START Material supplied

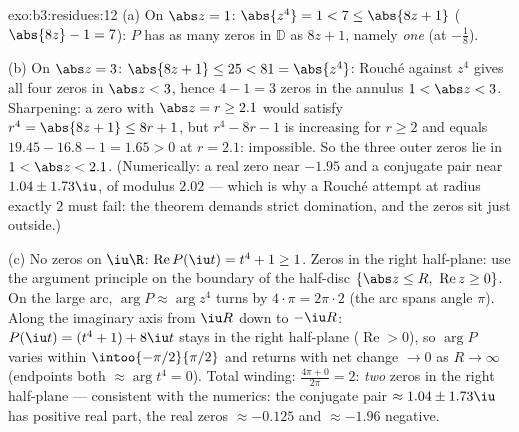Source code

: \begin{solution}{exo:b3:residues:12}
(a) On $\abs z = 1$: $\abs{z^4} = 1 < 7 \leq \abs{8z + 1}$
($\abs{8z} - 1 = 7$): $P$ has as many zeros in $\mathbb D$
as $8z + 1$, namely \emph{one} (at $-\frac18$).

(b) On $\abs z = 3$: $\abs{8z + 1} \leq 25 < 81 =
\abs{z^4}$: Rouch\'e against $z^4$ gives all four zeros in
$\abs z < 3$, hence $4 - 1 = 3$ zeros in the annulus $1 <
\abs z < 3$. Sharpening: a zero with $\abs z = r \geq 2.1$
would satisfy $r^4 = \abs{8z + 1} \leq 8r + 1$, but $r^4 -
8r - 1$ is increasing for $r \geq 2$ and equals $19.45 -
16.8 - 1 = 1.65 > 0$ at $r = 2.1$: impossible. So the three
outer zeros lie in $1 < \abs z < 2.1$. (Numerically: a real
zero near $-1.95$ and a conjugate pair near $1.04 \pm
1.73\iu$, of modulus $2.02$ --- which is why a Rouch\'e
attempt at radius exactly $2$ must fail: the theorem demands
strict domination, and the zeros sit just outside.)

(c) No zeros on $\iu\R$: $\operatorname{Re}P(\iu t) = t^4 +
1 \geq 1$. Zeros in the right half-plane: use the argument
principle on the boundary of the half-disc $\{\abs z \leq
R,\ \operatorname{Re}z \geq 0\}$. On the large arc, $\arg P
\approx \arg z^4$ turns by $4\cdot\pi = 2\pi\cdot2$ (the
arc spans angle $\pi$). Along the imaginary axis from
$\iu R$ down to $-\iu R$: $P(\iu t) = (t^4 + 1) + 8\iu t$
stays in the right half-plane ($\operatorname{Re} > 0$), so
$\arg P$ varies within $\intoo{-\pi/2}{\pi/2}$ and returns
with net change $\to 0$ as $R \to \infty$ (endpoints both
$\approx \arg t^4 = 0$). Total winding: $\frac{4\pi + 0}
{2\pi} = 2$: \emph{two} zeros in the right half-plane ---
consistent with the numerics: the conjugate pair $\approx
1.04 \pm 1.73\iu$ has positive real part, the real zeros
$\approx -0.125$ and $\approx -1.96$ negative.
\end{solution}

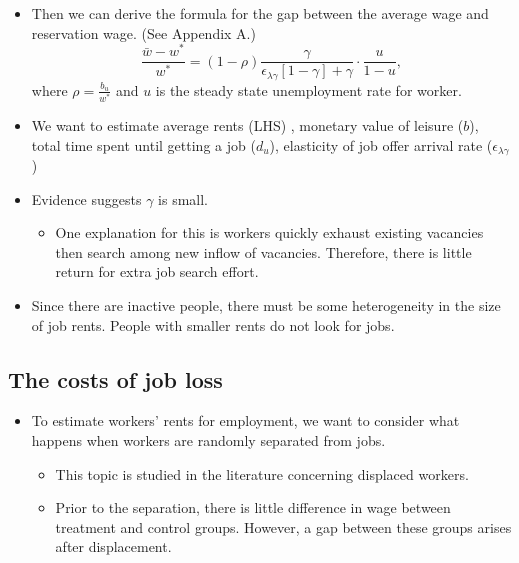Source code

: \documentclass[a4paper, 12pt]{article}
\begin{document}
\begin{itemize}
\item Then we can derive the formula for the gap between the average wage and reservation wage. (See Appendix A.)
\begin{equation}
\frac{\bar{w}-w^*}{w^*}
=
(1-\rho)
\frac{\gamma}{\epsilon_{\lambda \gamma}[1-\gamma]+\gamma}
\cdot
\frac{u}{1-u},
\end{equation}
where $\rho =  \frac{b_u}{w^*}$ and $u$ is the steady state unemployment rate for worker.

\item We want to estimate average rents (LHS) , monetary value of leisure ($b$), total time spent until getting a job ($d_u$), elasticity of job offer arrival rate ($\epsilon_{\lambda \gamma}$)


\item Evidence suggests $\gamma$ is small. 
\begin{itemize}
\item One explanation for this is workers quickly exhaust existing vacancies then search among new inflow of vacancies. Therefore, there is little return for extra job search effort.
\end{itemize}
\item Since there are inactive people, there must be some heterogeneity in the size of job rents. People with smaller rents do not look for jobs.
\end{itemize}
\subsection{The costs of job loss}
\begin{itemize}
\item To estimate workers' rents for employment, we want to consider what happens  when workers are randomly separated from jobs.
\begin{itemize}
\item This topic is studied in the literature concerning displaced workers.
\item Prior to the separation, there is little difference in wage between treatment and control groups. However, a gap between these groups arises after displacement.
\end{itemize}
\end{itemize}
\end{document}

END Material supplied

▶ [Exercise goal]:
Copy the data word for word, no pictures.

▶ [Solution below]:
Source code

: \begin{solution}{exo:b3:residues:12}
(a) On $\abs z = 1$: $\abs{z^4} = 1 < 7 \leq \abs{8z + 1}$
($\abs{8z} - 1 = 7$): $P$ has as many zeros in $\mathbb D$
as $8z + 1$, namely \emph{one} (at $-\frac18$).

(b) On $\abs z = 3$: $\abs{8z + 1} \leq 25 < 81 =
\abs{z^4}$: Rouch\'e against $z^4$ gives all four zeros in
$\abs z < 3$, hence $4 - 1 = 3$ zeros in the annulus $1 <
\abs z < 3$. Sharpening: a zero with $\abs z = r \geq 2.1$
would satisfy $r^4 = \abs{8z + 1} \leq 8r + 1$, but $r^4 -
8r - 1$ is increasing for $r \geq 2$ and equals $19.45 -
16.8 - 1 = 1.65 > 0$ at $r = 2.1$: impossible. So the three
outer zeros lie in $1 < \abs z < 2.1$. (Numerically: a real
zero near $-1.95$ and a conjugate pair near $1.04 \pm
1.73\iu$, of modulus $2.02$ --- which is why a Rouch\'e
attempt at radius exactly $2$ must fail: the theorem demands
strict domination, and the zeros sit just outside.)

(c) No zeros on $\iu\R$: $\operatorname{Re}P(\iu t) = t^4 +
1 \geq 1$. Zeros in the right half-plane: use the argument
principle on the boundary of the half-disc $\{\abs z \leq
R,\ \operatorname{Re}z \geq 0\}$. On the large arc, $\arg P
\approx \arg z^4$ turns by $4\cdot\pi = 2\pi\cdot2$ (the
arc spans angle $\pi$). Along the imaginary axis from
$\iu R$ down to $-\iu R$: $P(\iu t) = (t^4 + 1) + 8\iu t$
stays in the right half-plane ($\operatorname{Re} > 0$), so
$\arg P$ varies within $\intoo{-\pi/2}{\pi/2}$ and returns
with net change $\to 0$ as $R \to \infty$ (endpoints both
$\approx \arg t^4 = 0$). Total winding: $\frac{4\pi + 0}
{2\pi} = 2$: \emph{two} zeros in the right half-plane ---
consistent with the numerics: the conjugate pair $\approx
1.04 \pm 1.73\iu$ has positive real part, the real zeros
$\approx -0.125$ and $\approx -1.96$ negative.
\end{solution}

Source code

: \documentclass[a4paper, 12pt]{article}
\begin{document}
\begin{itemize}
\item Then we can derive the formula for the gap between the average wage and reservation wage. (See Appendix A.)
\begin{equation}
\frac{\bar{w}-w^*}{w^*}
=
(1-\rho)
\frac{\gamma}{\epsilon_{\lambda \gamma}[1-\gamma]+\gamma}
\cdot
\frac{u}{1-u},
\end{equation}
where $\rho =  \frac{b_u}{w^*}$ and $u$ is the steady state unemployment rate for worker.

\item We want to estimate average rents (LHS) , monetary value of leisure ($b$), total time spent until getting a job ($d_u$), elasticity of job offer arrival rate ($\epsilon_{\lambda \gamma}$)


\item Evidence suggests $\gamma$ is small. 
\begin{itemize}
\item One explanation for this is workers quickly exhaust existing vacancies then search among new inflow of vacancies. Therefore, there is little return for extra job search effort.
\end{itemize}
\item Since there are inactive people, there must be some heterogeneity in the size of job rents. People with smaller rents do not look for jobs.
\end{itemize}
\subsection{The costs of job loss}
\begin{itemize}
\item To estimate workers' rents for employment, we want to consider what happens  when workers are randomly separated from jobs.
\begin{itemize}
\item This topic is studied in the literature concerning displaced workers.
\item Prior to the separation, there is little difference in wage between treatment and control groups. However, a gap between these groups arises after displacement.
\end{itemize}
\end{itemize}
\end{document}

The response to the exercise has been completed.